Hi, I’m trying to adapt the stallion example to use a RecurrentNetwork. As long as the target and the time_varying_unknown_reals are matched, as in

target=["volume"]
time_varying_unknown_reals = ["volume"]
# OR
target=["volume", "log_volume"]
time_varying_unknown_reals = ["volume", "log_volume"]

everything is fine. When the inputs differ from the targets though, as in

target=["volume"]
time_varying_unknown_reals = ["volume", "log_volume"]

I get the following error

Traceback (most recent call last):
  File "/home/carlo/Git/pytorch-forecasting/examples/stallion_rnn.py", line 123, in <module>
    model = RecurrentNetwork.from_dataset(
  File "/home/carlo/miniconda3/lib/python3.9/site-packages/pytorch_forecasting/models/rnn/__init__.py", line 157, in from_dataset
    return super().from_dataset(
  File "/home/carlo/miniconda3/lib/python3.9/site-packages/pytorch_forecasting/models/base_model.py", line 1355, in from_dataset
    return super().from_dataset(dataset, **new_kwargs)
  File "/home/carlo/miniconda3/lib/python3.9/site-packages/pytorch_forecasting/models/base_model.py", line 1637, in from_dataset
    return super().from_dataset(dataset, **kwargs)
  File "/home/carlo/miniconda3/lib/python3.9/site-packages/pytorch_forecasting/models/base_model.py", line 907, in from_dataset
    net = cls(**kwargs)
  File "/home/carlo/miniconda3/lib/python3.9/site-packages/pytorch_forecasting/models/rnn/__init__.py", line 99, in __init__
    assert set(self.encoder_variables) - set(to_list(target)) - set(lagged_target_names) == set(
AssertionError: Encoder and decoder variables have to be the same apart from target variable

So there is no way to perform single target regression without dropping all others covariates. Is this expected or a bug?

Click to expand code!

from pathlib import Path
import pickle
import warnings

import numpy as np
import pandas as pd
from pandas.core.common import SettingWithCopyWarning
import pytorch_lightning as pl
from pytorch_lightning.callbacks import EarlyStopping, LearningRateMonitor
from pytorch_lightning.loggers import TensorBoardLogger
import torch

from pytorch_forecasting import GroupNormalizer, RecurrentNetwork, TimeSeriesDataSet
from pytorch_forecasting.data.examples import get_stallion_data
from pytorch_forecasting.metrics import MAE, RMSE, SMAPE, PoissonLoss, QuantileLoss
from pytorch_forecasting.models.temporal_fusion_transformer.tuning import optimize_hyperparameters
from pytorch_forecasting.utils import profile

warnings.simplefilter("error", category=SettingWithCopyWarning)

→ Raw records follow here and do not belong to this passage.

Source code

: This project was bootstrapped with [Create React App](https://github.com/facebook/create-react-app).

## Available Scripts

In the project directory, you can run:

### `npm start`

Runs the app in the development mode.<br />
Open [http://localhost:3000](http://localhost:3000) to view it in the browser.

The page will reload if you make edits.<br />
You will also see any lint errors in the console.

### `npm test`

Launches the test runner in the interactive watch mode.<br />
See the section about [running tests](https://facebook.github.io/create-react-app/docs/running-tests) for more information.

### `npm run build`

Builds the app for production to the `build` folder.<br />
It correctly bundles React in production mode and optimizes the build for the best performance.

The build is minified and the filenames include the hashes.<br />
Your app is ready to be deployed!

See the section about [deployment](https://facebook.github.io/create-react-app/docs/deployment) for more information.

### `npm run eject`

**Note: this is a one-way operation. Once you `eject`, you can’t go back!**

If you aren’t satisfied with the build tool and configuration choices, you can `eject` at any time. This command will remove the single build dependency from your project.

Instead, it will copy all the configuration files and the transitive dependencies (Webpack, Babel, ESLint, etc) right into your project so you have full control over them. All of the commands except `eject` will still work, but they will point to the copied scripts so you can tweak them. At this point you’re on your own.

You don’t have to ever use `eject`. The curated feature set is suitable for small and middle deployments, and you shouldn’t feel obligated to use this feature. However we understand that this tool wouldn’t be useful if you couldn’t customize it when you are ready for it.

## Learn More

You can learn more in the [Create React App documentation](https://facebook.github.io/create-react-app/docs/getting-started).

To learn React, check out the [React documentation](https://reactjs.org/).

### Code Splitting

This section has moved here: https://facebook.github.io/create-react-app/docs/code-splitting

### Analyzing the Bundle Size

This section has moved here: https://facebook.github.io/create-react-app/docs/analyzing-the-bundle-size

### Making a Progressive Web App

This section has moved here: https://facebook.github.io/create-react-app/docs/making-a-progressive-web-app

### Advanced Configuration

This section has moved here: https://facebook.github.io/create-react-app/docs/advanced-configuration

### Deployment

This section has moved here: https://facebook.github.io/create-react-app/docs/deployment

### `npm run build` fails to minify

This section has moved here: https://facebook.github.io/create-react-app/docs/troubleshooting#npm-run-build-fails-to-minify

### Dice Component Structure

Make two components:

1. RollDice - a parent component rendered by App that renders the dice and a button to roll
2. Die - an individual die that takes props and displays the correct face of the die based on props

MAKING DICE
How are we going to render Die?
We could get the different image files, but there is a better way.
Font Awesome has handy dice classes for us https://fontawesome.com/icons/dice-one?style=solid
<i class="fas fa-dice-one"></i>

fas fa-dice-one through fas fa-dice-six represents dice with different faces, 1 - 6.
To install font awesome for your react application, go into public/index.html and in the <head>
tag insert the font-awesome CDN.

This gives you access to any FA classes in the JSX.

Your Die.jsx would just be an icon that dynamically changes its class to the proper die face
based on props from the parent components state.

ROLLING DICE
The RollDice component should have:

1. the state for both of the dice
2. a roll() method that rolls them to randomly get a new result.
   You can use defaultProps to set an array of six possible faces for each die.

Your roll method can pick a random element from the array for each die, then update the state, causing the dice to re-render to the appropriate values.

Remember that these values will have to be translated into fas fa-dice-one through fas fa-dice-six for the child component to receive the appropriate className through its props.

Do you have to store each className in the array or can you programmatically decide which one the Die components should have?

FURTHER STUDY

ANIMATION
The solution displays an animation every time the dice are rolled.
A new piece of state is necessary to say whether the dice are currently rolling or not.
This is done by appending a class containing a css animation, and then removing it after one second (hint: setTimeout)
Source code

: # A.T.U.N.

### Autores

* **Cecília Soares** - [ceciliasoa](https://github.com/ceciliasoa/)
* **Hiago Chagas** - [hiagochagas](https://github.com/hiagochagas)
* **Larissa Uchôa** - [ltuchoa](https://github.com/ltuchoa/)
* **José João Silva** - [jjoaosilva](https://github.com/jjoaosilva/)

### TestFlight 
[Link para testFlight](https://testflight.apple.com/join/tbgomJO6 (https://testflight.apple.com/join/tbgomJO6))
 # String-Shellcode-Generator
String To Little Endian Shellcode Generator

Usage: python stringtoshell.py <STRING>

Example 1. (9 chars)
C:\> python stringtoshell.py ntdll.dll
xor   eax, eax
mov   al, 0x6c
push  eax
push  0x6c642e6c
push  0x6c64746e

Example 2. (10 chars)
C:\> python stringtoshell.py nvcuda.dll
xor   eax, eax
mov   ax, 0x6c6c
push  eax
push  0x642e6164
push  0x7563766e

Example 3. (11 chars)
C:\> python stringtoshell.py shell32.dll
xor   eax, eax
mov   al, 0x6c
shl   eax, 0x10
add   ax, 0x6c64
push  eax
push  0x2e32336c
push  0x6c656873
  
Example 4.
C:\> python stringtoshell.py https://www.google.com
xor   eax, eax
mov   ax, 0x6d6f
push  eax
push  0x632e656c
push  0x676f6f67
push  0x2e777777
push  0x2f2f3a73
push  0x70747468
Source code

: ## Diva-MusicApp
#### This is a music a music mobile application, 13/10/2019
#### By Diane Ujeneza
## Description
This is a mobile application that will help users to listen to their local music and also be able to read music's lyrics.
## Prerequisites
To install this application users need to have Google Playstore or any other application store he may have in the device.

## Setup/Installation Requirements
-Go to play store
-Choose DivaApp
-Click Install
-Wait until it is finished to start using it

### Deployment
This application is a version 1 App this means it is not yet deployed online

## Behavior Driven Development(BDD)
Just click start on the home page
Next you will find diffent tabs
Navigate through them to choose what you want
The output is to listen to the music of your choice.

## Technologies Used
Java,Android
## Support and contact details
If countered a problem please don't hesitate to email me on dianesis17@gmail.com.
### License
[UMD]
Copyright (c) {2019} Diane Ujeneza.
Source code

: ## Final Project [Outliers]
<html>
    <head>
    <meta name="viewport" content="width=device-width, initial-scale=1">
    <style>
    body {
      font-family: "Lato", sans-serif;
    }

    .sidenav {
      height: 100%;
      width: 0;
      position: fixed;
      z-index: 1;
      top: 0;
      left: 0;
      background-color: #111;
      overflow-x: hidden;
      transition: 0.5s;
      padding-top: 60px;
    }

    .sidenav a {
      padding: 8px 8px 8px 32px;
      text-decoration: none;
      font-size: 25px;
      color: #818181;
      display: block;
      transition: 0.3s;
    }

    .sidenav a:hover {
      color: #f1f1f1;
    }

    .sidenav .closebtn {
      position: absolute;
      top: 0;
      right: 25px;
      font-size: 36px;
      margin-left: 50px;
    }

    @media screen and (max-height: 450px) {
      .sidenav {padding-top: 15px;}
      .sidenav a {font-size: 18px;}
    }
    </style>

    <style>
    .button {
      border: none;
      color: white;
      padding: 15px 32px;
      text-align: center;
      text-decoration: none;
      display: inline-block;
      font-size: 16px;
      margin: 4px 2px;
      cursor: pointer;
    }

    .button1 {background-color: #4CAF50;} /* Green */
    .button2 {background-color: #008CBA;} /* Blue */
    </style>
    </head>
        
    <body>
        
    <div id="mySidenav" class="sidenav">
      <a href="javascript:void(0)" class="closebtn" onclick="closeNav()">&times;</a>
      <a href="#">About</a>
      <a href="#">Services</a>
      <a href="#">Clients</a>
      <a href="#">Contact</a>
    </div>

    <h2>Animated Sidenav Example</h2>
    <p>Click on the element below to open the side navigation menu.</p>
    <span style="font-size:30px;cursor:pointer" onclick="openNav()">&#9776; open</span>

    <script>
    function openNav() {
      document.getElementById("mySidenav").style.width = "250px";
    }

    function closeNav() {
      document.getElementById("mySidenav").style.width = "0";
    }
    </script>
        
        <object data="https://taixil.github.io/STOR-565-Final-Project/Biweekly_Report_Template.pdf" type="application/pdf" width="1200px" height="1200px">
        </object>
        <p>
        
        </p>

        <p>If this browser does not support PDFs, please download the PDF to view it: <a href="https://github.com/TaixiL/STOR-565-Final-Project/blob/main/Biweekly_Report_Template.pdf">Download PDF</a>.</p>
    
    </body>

data = get_stallion_data()

data["month"] = data.date.dt.month.astype("str").astype("category")
data["log_volume"] = np.log(data.volume + 1e-8)

data["time_idx"] = data["date"].dt.year * 12 + data["date"].dt.month
data["time_idx"] -= data["time_idx"].min()
data["avg_volume_by_sku"] = data.groupby(["time_idx", "sku"], observed=True).volume.transform("mean")
data["avg_volume_by_agency"] = data.groupby(["time_idx", "agency"], observed=True).volume.transform("mean")
# data = data[lambda x: (x.sku == data.iloc[0]["sku"]) & (x.agency == data.iloc[0]["agency"])]
special_days = [
    "easter_day",
    "good_friday",
    "new_year",
    "christmas",
    "labor_day",
    "independence_day",
    "revolution_day_memorial",
    "regional_games",
    "fifa_u_17_world_cup",
    "football_gold_cup",
    "beer_capital",
    "music_fest",
]
data[special_days] = data[special_days].apply(lambda x: x.map({0: "", 1: x.name})).astype("category")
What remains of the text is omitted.